Jesus may not have needed my adoration, but I sure needed the consolation and instruction inherent in his Presence, and his Light, that day and almost every week since then. Well, maybe [he did not need it], but he asked for it—“Could you not keep watch with me one hour?” (Matt 26:40)—which suggests that on some level he wants our quiet companionship.
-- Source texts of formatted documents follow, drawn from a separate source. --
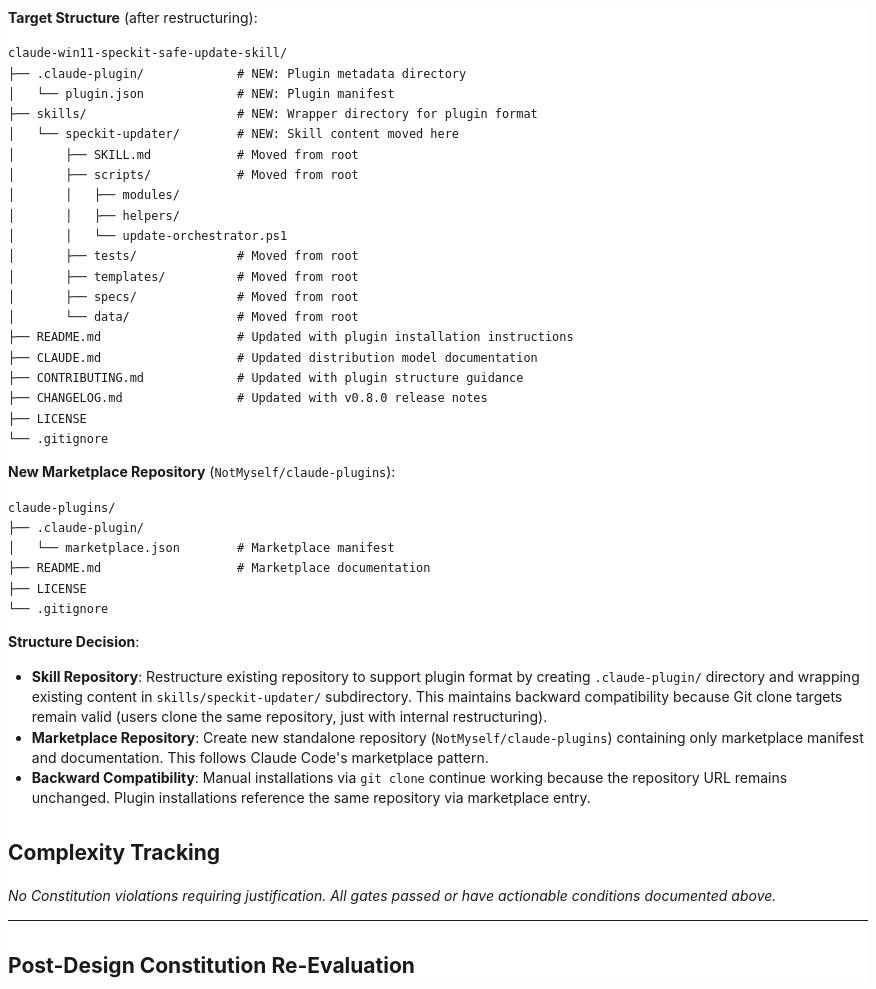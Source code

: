 **Target Structure** (after restructuring):
```
claude-win11-speckit-safe-update-skill/
├── .claude-plugin/             # NEW: Plugin metadata directory
│   └── plugin.json             # NEW: Plugin manifest
├── skills/                     # NEW: Wrapper directory for plugin format
│   └── speckit-updater/        # NEW: Skill content moved here
│       ├── SKILL.md            # Moved from root
│       ├── scripts/            # Moved from root
│       │   ├── modules/
│       │   ├── helpers/
│       │   └── update-orchestrator.ps1
│       ├── tests/              # Moved from root
│       ├── templates/          # Moved from root
│       ├── specs/              # Moved from root
│       └── data/               # Moved from root
├── README.md                   # Updated with plugin installation instructions
├── CLAUDE.md                   # Updated distribution model documentation
├── CONTRIBUTING.md             # Updated with plugin structure guidance
├── CHANGELOG.md                # Updated with v0.8.0 release notes
├── LICENSE
└── .gitignore
```

**New Marketplace Repository** (`NotMyself/claude-plugins`):
```
claude-plugins/
├── .claude-plugin/
│   └── marketplace.json        # Marketplace manifest
├── README.md                   # Marketplace documentation
├── LICENSE
└── .gitignore
```

**Structure Decision**:
- **Skill Repository**: Restructure existing repository to support plugin format by creating `.claude-plugin/` directory and wrapping existing content in `skills/speckit-updater/` subdirectory. This maintains backward compatibility because Git clone targets remain valid (users clone the same repository, just with internal restructuring).
- **Marketplace Repository**: Create new standalone repository (`NotMyself/claude-plugins`) containing only marketplace manifest and documentation. This follows Claude Code's marketplace pattern.
- **Backward Compatibility**: Manual installations via `git clone` continue working because the repository URL remains unchanged. Plugin installations reference the same repository via marketplace entry.

## Complexity Tracking

*No Constitution violations requiring justification. All gates passed or have actionable conditions documented above.*

---

## Post-Design Constitution Re-Evaluation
In 2016, Pope Francis—who also makes a point of publicly going to confession in order to encourage the faithful in this practice—identified Eucharistic Adoration as one of three ways to better know Christ:
“One cannot know the Lord without the habit of adoring, of adoring in silence. I believe—if I am not mistaken—that this prayer of adoration is the least known among us; it is the one we engage in the least. To waste time—if I may say it—before the Lord, before the mystery of Jesus Christ. To adore, there in the silence, in the silence of adoration. He is the Lord and I adore Him.”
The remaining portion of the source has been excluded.